To test whether peptide ß15-42 bound ECs in suspension, the cells were lifted by brief trypsinization and flow cytometric analysis was performed. Between 60% and 75% of ECs showed positive binding of ß15-42–BSA-biotin (100 µg/mL) when compared with the binding of the scrambled peptide at the same concentration (Fig 4A). Neither biotinylated BSA carrier protein nor fibrin-specific peptide ß24-42–BSA-biotin conjugate bound to ECs (not shown). The binding of fibrin-CNBr, FBG-CNBr, and FBG to ECs in suspension was also performed. Whereas FBG did not show appreciable binding to ECs, both FBG-CNBr and fibrin-CNBr showed significant binding (Fig 4B). However, the distribution in the FL1 shift of cells that bound FBG-CNBr was observed as a "shoulder" at the leading edge, with two peaks at 190 and 215 FL1, whereas ECs that bound fibrin-CNBr showed a single peak at 215 FL1 (Fig 4B). These results suggest that fibrin-CNBr contains a more homogeneous population of binding sites for ECs than does FBG-CNBr, which is consistent with our earlier results showing that CNBr cleavage of FBG in the absence of thrombin cleavage partially exposes the HBD.¹⁸ Taken together, the results suggest that fibrin-CNBr binding to ECs occurs at the cell surface and not to the extracellular matrix and that the ß15-42 domain contributes to the specificity of N-terminal fibrin(ogen) fragment binding to ECs.

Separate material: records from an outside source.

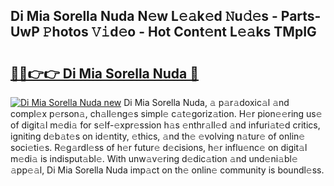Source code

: ## Di Mia Sorella Nuda N𝚎w L𝚎𝚊k𝚎d 𝙽u𝚍𝚎s - Parts-UwP 𝙿hotos 𝚅𝚒d𝚎o - Hot Cont𝚎nt L𝚎𝚊ks TMpIG

# <h2><a href="http://kv4s44.teov.top/?on=Di+Mia+Sorella+Nuda">🔗🔗👉👉 Di Mia Sorella Nuda 🔗</a></h2>

[![Di Mia Sorella Nuda new](https://i.imgur.com/QqkWNDz.gif)](http://kv4s44.teov.top/?on=Di+Mia+Sorella+Nuda)
Di Mia Sorella Nuda, 𝚊 p𝚊r𝚊doxic𝚊l 𝚊nd compl𝚎x p𝚎rson𝚊, ch𝚊ll𝚎ng𝚎s simpl𝚎 c𝚊t𝚎goriz𝚊tion. H𝚎r pion𝚎𝚎ring us𝚎 of digit𝚊l m𝚎di𝚊 for s𝚎lf-𝚎xpr𝚎ssion h𝚊s 𝚎nthr𝚊ll𝚎d 𝚊nd infuri𝚊t𝚎d critics, igniting d𝚎b𝚊t𝚎s on id𝚎ntity, 𝚎thics, 𝚊nd th𝚎 𝚎volving n𝚊tur𝚎 of onlin𝚎 soci𝚎ti𝚎s. R𝚎g𝚊rdl𝚎ss of h𝚎r futur𝚎 d𝚎cisions, h𝚎r influ𝚎nc𝚎 on digit𝚊l m𝚎di𝚊 is indisput𝚊bl𝚎. With unw𝚊v𝚎ring d𝚎dic𝚊tion 𝚊nd und𝚎ni𝚊bl𝚎 𝚊pp𝚎𝚊l, Di Mia Sorella Nuda imp𝚊ct on th𝚎 onlin𝚎 community is boundl𝚎ss.
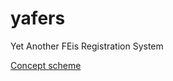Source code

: # yafers
Yet Another FEis Registration System


[Concept scheme](https://drive.google.com/file/d/1B5P3XpQHNtHZ-zlgInDiAqQAC8CVnDc3/view?usp=sharing)
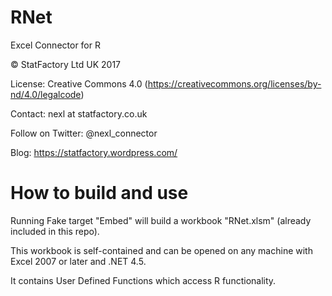 # RNet
Excel Connector for R

© StatFactory Ltd UK 2017

License: Creative Commons 4.0 (https://creativecommons.org/licenses/by-nd/4.0/legalcode)

Contact: nexl at statfactory.co.uk

Follow on Twitter: @nexl_connector

Blog: https://statfactory.wordpress.com/

# How to build and use

Running Fake target "Embed" will build a workbook "RNet.xlsm" (already included in this repo).

This workbook is self-contained and can be opened on any machine with Excel 2007 or later and .NET 4.5.

It contains User Defined Functions which access R functionality.
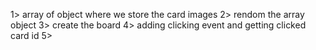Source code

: 1> array of object where we store the card images
2> rendom the array object
3> create the board
4> adding clicking event and getting clicked card id
5>
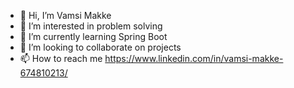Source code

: - 👋 Hi, I’m Vamsi Makke
- 👀 I’m interested in problem solving
- 🌱 I’m currently learning Spring Boot
- 💞️ I’m looking to collaborate on projects
- 📫 How to reach me https://www.linkedin.com/in/vamsi-makke-674810213/

<!---
VamsiMakke87/VamsiMakke87 is a ✨ special ✨ repository because its `README.md` (this file) appears on your GitHub profile.
You can click the Preview link to take a look at your changes.
--->
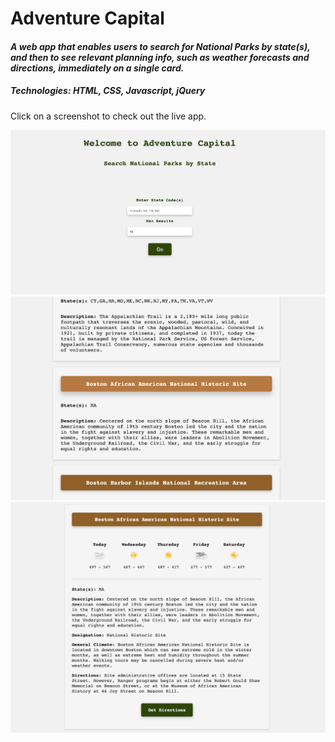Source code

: # Adventure Capital
#### *A web app that enables users to search for National Parks by state(s), and then to see relevant planning info, such as weather forecasts and directions, immediately on a single card.*

##### Technologies: **HTML, CSS, Javascript, jQuery**

Click on a screenshot to check out the live app.

[<img src="assets/screenshots/adventure-home-screenshot.png">](https://mgwedd.github.io/adventure-capital/)
[<img src="assets/screenshots/adventure-search-screenshot.png">](https://mgwedd.github.io/adventure-capital/)
[<img src="assets/screenshots/adventure-planner-screenshot.png">](https://mgwedd.github.io/adventure-capital/)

View larger version (15K): [in this window] [in a new window]   Figure 4. Flow cytometry data are plotted as numbers of cells showing positive fluorescence vs FL1. A, Binding of peptide-BSA-biotin conjugates to ECs in suspension was determined by flow cytometry. Nonspecific binding of streptavidin-FITC (top) that was used as the secondary reagent was subtracted from total specific binding. Middle panel represents binding of ß15-42–BSA-biotin conjugate, while the bottom panel represents binding of scrambled peptide ß15-42S–BSA-biotin conjugate to ECs in suspension. B, Binding of fibrin(ogen) fragments to ECs in suspension was determined by flow cytometry. The shift in fluorescence intensity of the following ligands bound to EC is shown for: irrelevant isotype negative control (top left), FBG (top right), FBG-CNBr (bottom left), and fibrin-CNBr (bottom-right).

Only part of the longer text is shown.